OVERVIEW

The third programming project is to add support for executing queries in your database system. You will implement executors that are responsible for taking query plan nodes and executing them. You will create executors that perform sequential scans, inserts, hash joins, and aggregations. Because the DBMS does not support SQL (yet), your implementation will operate directly on hand-written query plans.
第三个编程项目是在数据库系统中添加支持执行查询的功能。您将实现执行器,负责接收查询计划节点并执行它们。您将创建执行器来执行顺序扫描、插入、哈希连接和聚合。由于DBMS尚不支持SQL,因此您的实现将直接在手写的查询计划上操作。

We will use the Iterator query processing model (i.e., the Volcano model). Every query plan executor implements a Next function. When the DBMS invokes an executor’s Next function, the executor either returns a single tuple or indicates that there are no more tuples. This lets the executor implement a loop that just keeps calling Next on its children to get and process their tuples.
我们将使用迭代器查询处理模型(即Volcano模型)。每个查询计划执行器都实现了一个Next函数。当DBMS调用执行器的Next函数时,执行器要么返回一个单独的元组,要么指示没有更多的元组。这使得执行器能够实现一个循环,只需不断调用其子节点的Next来获取和处理它们的元组。

As optional reading, you may be interested in following a select statement through the PostgreSQL internals.
作为可选阅读,您可能会对跟踪 PostgreSQL 内部的 select 语句感兴趣。

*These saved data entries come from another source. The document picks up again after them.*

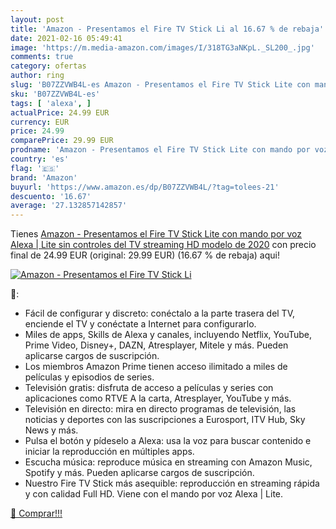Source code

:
 ```yaml
---
layout: post
title: 'Amazon - Presentamos el Fire TV Stick Li al 16.67 % de rebaja'
date: 2021-02-16 05:49:41
image: 'https://m.media-amazon.com/images/I/318TG3aNKpL._SL200_.jpg'
comments: true
category: ofertas
author: ring
slug: 'B07ZZVWB4L-es Amazon - Presentamos el Fire TV Stick Lite con mando por...'
sku: 'B07ZZVWB4L-es'
tags: [ 'alexa', ]
actualPrice: 24.99 EUR
currency: EUR
price: 24.99
comparePrice: 29.99 EUR
prodname: 'Amazon - Presentamos el Fire TV Stick Lite con mando por voz Alexa | Lite  sin controles del TV   streaming HD  modelo de 2020'
country: 'es'
flag: '🇪🇸'
brand: 'Amazon'
buyurl: 'https://www.amazon.es/dp/B07ZZVWB4L/?tag=tolees-21'
descuento: '16.67'
average: '27.132857142857'
---
```


Tienes [Amazon - Presentamos el Fire TV Stick Lite con mando por voz Alexa | Lite  sin controles del TV   streaming HD  modelo de 2020](https://www.amazon.es/dp/B07ZZVWB4L/?tag=tolees-21) con precio final de  24.99 EUR (original: 29.99 EUR) (16.67 %  de rebaja) aqui!

[![Amazon - Presentamos el Fire TV Stick Li](https://m.media-amazon.com/images/I/318TG3aNKpL._SL200_.jpg)](https://www.amazon.es/dp/B07ZZVWB4L/?tag=tolees-21)

🔎:

- Fácil de configurar y discreto: conéctalo a la parte trasera del TV, enciende el TV y conéctate a Internet para configurarlo.
- Miles de apps, Skills de Alexa y canales, incluyendo Netflix, YouTube, Prime Video, Disney+, DAZN, Atresplayer, Mitele y más. Pueden aplicarse cargos de suscripción.
- Los miembros Amazon Prime tienen acceso ilimitado a miles de películas y episodios de series.
- Televisión gratis: disfruta de acceso a películas y series con aplicaciones como RTVE A la carta, Atresplayer, YouTube y más.
- Televisión en directo: mira en directo programas de televisión, las noticias y deportes con las suscripciones a Eurosport, ITV Hub, Sky News y más.
- Pulsa el botón y pídeselo a Alexa: usa la voz para buscar contenido e iniciar la reproducción en múltiples apps.
- Escucha música: reproduce música en streaming con Amazon Music, Spotify y más. Pueden aplicarse cargos de suscripción.
- Nuestro Fire TV Stick más asequible: reproducción en streaming rápida y con calidad Full HD. Viene con el mando por voz Alexa | Lite.

[🛒 Comprar!!!](https://www.amazon.es/dp/B07ZZVWB4L/?tag=tolees-21)

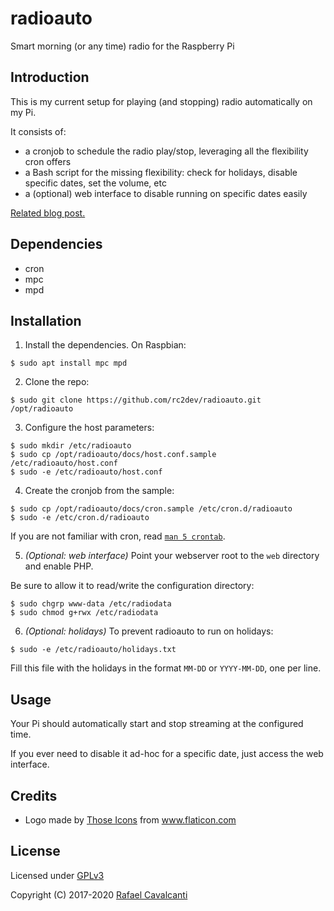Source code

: # radioauto

Smart morning (or any time) radio for the Raspberry Pi

## Introduction

This is my current setup for playing (and stopping) radio automatically on my Pi.

It consists of:

- a cronjob to schedule the radio play/stop, leveraging all the flexibility cron offers
- a Bash script for the missing flexibility: check for holidays, disable specific dates, set the volume, etc
- a (optional) web interface to disable running on specific dates easily

[Related blog post.](https://rafaelc.org/posts/smart-morning-radio-with-raspberry-pi-cron-and-mpd/)

## Dependencies

- cron
- mpc
- mpd

## Installation

1. Install the dependencies.  On Raspbian:
  ```
  $ sudo apt install mpc mpd
  ```

2. Clone the repo:
  ```
  $ sudo git clone https://github.com/rc2dev/radioauto.git /opt/radioauto
  ```

3. Configure the host parameters:
  ```
  $ sudo mkdir /etc/radioauto
  $ sudo cp /opt/radioauto/docs/host.conf.sample /etc/radioauto/host.conf
  $ sudo -e /etc/radioauto/host.conf
  ```

4. Create the cronjob from the sample:
  ```
  $ sudo cp /opt/radioauto/docs/cron.sample /etc/cron.d/radioauto
  $ sudo -e /etc/cron.d/radioauto
  ```

  If you are not familiar with cron, read [`man 5 crontab`](https://linux.die.net/man/5/crontab).

5. _(Optional: web interface)_ Point your webserver root to the `web` directory and enable PHP.

  Be sure to allow it to read/write the configuration directory:
  ```
  $ sudo chgrp www-data /etc/radiodata
  $ sudo chmod g+rwx /etc/radiodata
  ```

6. _(Optional: holidays)_ To prevent radioauto to run on holidays:
  ```
  $ sudo -e /etc/radioauto/holidays.txt
  ```

  Fill this file with the holidays in the format `MM-DD` or `YYYY-MM-DD`, one per line.

## Usage

Your Pi should automatically start and stop streaming at the configured time.

If you ever need to disable it ad-hoc for a specific date, just access the web interface.

## Credits

* Logo made by <a href="https://www.flaticon.com/authors/those-icons" title="Those Icons">Those Icons</a> from <a href="https://www.flaticon.com/" title="Flaticon">www.flaticon.com</a></div>

## License

Licensed under [GPLv3](LICENSE)

Copyright (C) 2017-2020 [Rafael Cavalcanti](https://rafaelc.org/dev)
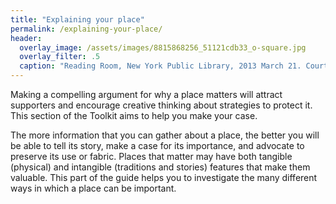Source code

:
 ```yaml
---
title: "Explaining your place"
permalink: /explaining-your-place/
header:
  overlay_image: /assets/images/8815868256_51121cdb33_o-square.jpg
  overlay_filter: .5
  caption: "Reading Room, New York Public Library, 2013 March 21. Courtesy [Steve Harris/Flickr](https://www.flickr.com/photos/steveharris/8815868256/) ([CC BY-NC 2.0](https://creativecommons.org/licenses/by-nc/2.0/))"
---
```


Making a compelling argument for why a place matters will attract supporters and encourage creative thinking about strategies to protect it. This section of the Toolkit aims to help you make your case.

The more information that you can gather about a place, the better you will be able to tell its story, make a case for its importance, and advocate to preserve its use or fabric. Places that matter may have both tangible (physical) and intangible (traditions and stories) features that make them valuable. This part of the guide helps you to investigate the many different ways in which a place can be important.
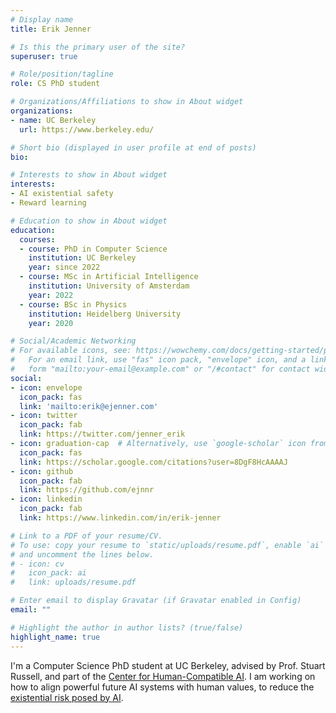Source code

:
 ```yaml
---
# Display name
title: Erik Jenner

# Is this the primary user of the site?
superuser: true

# Role/position/tagline
role: CS PhD student

# Organizations/Affiliations to show in About widget
organizations:
- name: UC Berkeley
  url: https://www.berkeley.edu/

# Short bio (displayed in user profile at end of posts)
bio:

# Interests to show in About widget
interests:
- AI existential safety
- Reward learning

# Education to show in About widget
education:
  courses:
  - course: PhD in Computer Science
    institution: UC Berkeley
    year: since 2022
  - course: MSc in Artificial Intelligence
    institution: University of Amsterdam
    year: 2022
  - course: BSc in Physics
    institution: Heidelberg University
    year: 2020

# Social/Academic Networking
# For available icons, see: https://wowchemy.com/docs/getting-started/page-builder/#icons
#   For an email link, use "fas" icon pack, "envelope" icon, and a link in the
#   form "mailto:your-email@example.com" or "/#contact" for contact widget.
social:
- icon: envelope
  icon_pack: fas
  link: 'mailto:erik@ejenner.com'
- icon: twitter
  icon_pack: fab
  link: https://twitter.com/jenner_erik
- icon: graduation-cap  # Alternatively, use `google-scholar` icon from `ai` icon pack
  icon_pack: fas
  link: https://scholar.google.com/citations?user=8DgF8HcAAAAJ
- icon: github
  icon_pack: fab
  link: https://github.com/ejnnr
- icon: linkedin
  icon_pack: fab
  link: https://www.linkedin.com/in/erik-jenner

# Link to a PDF of your resume/CV.
# To use: copy your resume to `static/uploads/resume.pdf`, enable `ai` icons in `params.toml`, 
# and uncomment the lines below.
# - icon: cv
#   icon_pack: ai
#   link: uploads/resume.pdf

# Enter email to display Gravatar (if Gravatar enabled in Config)
email: ""

# Highlight the author in author lists? (true/false)
highlight_name: true
---
```


I'm a Computer Science PhD student at UC Berkeley,
advised by Prof. Stuart Russell, and part
of the [Center for Human-Compatible AI](https://humancompatible.ai/).
I am working on how to align powerful future AI systems with human values,
to reduce the [existential risk posed by AI](https://futureoflife.org/background/benefits-risks-of-artificial-intelligence/).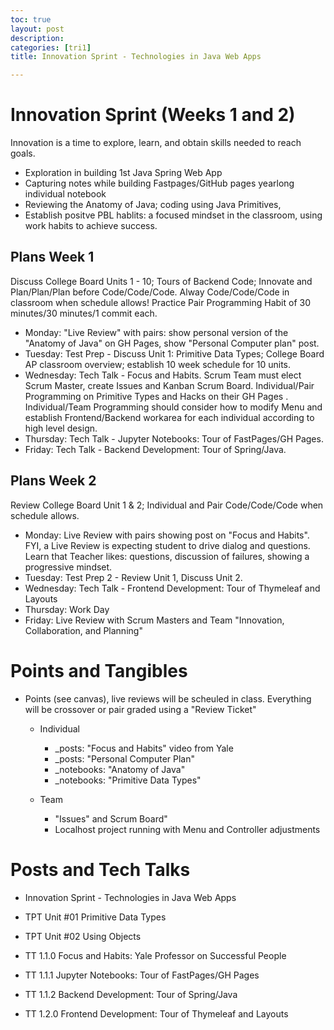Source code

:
 ```yaml
---
toc: true
layout: post
description: 
categories: [tri1]
title: Innovation Sprint - Technologies in Java Web Apps

---
```


# Innovation Sprint (Weeks 1 and 2)
Innovation is a time to explore, learn, and obtain skills needed to reach goals.  
- Exploration in building 1st Java Spring Web App
- Capturing notes while building Fastpages/GitHub pages yearlong individual notebook
- Reviewing the Anatomy of Java; coding using Java Primitives, 
- Establish positve PBL hablits: a focused mindset in the classroom, using work habits to achieve success.

## Plans Week 1
Discuss College Board Units 1 - 10; Tours of Backend Code; Innovate and Plan/Plan/Plan before Code/Code/Code.  Alway Code/Code/Code in classroom when schedule allows!  Practice Pair Programming Habit of 30 minutes/30 minutes/1 commit each.
- Monday: "Live Review" with pairs: show personal version of the "Anatomy of Java" on GH Pages, show "Personal Computer plan" post.
- Tuesday:  Test Prep - Discuss Unit 1: Primitive Data Types; College Board AP classroom overview; establish 10 week schedule for 10 units.  
- Wednesday:  Tech Talk - Focus and Habits.  Scrum Team must elect Scrum Master, create Issues and Kanban Scrum Board. Individual/Pair Programming on Primitive Types and Hacks on their GH Pages . Individual/Team Programming should consider how to modify Menu and establish Frontend/Backend workarea for each individual according to high level design.
- Thursday:  Tech Talk - Jupyter Notebooks: Tour of FastPages/GH Pages. 
- Friday: Tech Talk - Backend Development: Tour of Spring/Java.

## Plans Week 2
Review College Board Unit 1 & 2; Individual and Pair Code/Code/Code when schedule allows.
- Monday: Live Review with pairs showing post on "Focus and Habits".  FYI, a Live Review is expecting student to drive dialog and questions.  Learn that Teacher likes: questions, discussion of failures, showing a progressive mindset.
- Tuesday: Test Prep 2 - Review Unit 1, Discuss Unit 2.
- Wednesday: Tech Talk - Frontend Development: Tour of Thymeleaf and Layouts
- Thursday: Work Day
- Friday: Live Review with Scrum Masters and Team "Innovation, Collaboration, and Planning"

# Points and Tangibles
- Points (see canvas), live reviews will be scheuled in class.  Everything will be crossover or pair graded using a "Review Ticket"
    - Individual
        - _posts: "Focus and Habits" video from Yale
        - _posts: "Personal Computer Plan"
        - _notebooks: "Anatomy of Java"
        - _notebooks: "Primitive Data Types"

    - Team 
        - "Issues" and Scrum Board" 
        - Localhost project running with Menu and Controller adjustments


# Posts and Tech Talks
- Innovation Sprint - Technologies in Java Web Apps
- TPT Unit #01 Primitive Data Types
- TPT Unit #02 Using Objects

- TT 1.1.0 Focus and Habits: Yale Professor on Successful People
- TT 1.1.1 Jupyter Notebooks: Tour of FastPages/GH Pages
- TT 1.1.2 Backend Development: Tour of Spring/Java
- TT 1.2.0 Frontend Development: Tour of Thymeleaf and Layouts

The project is comprised of the following tasks:
该项目由以下任务组成:

  • Task #1 - Creating a Catalog Table
    任务#1 - 创建目录表

  • Task #2 - Executors
    任务#2 - 执行器

  • Task #3 - Linear Probe Hash Table Returns
    任务#3 - 线性探测哈希表返回

This is a single-person project that will be completed individually (i.e., no groups).
这是一个单人项目,个人完成(即无组)。

Please post all of your questions about this project on Piazza. Do not email the TAs directly with questions. The instructor and TAs will not debug your code. You may verbally describe test cases on Piazza, but do not post an excessive amount of testing code on Piazza either.
请在 Piazza 上发布有关该项目的所有问题。请勿直接通过电子邮件向助教提问。讲师和助教不会调试您的代码。您可以在 Piazza 上口头描述测试用例,但请勿在 Piazza 上发布过多的测试代码。

Release Date: Oct 21, 2019
发布日期:2019年10月21日

Due Date: Nov 17, 2019 @ 11:59pm
截止日期:2019年11月17日 @ 11:59pm

PROJECT SPECIFICATION

项目规范

Like the previous projects, we are providing you with stub classes that contain the API that you need to implement. You should not modify the signatures for the pre-defined functions in these classes. If you do this, then it will break the test code that we will use to grade your assignment and you will end up getting no credit for the project. If a class already contains certain member variables, you should not remove them. You may however add private helper functions and member variables to these classes.
和之前的项目一样,我们提供了包含您需要实现的 API 的存根类。您不应该修改这些类中预定义函数的签名。如果您这样做,将会破坏我们用于评分的测试代码,您将无法得到该项目的任何学分。如果某个类已经包含某些成员变量,您不应该删除它们。但是,您可以向这些类添加私有辅助函数和成员变量。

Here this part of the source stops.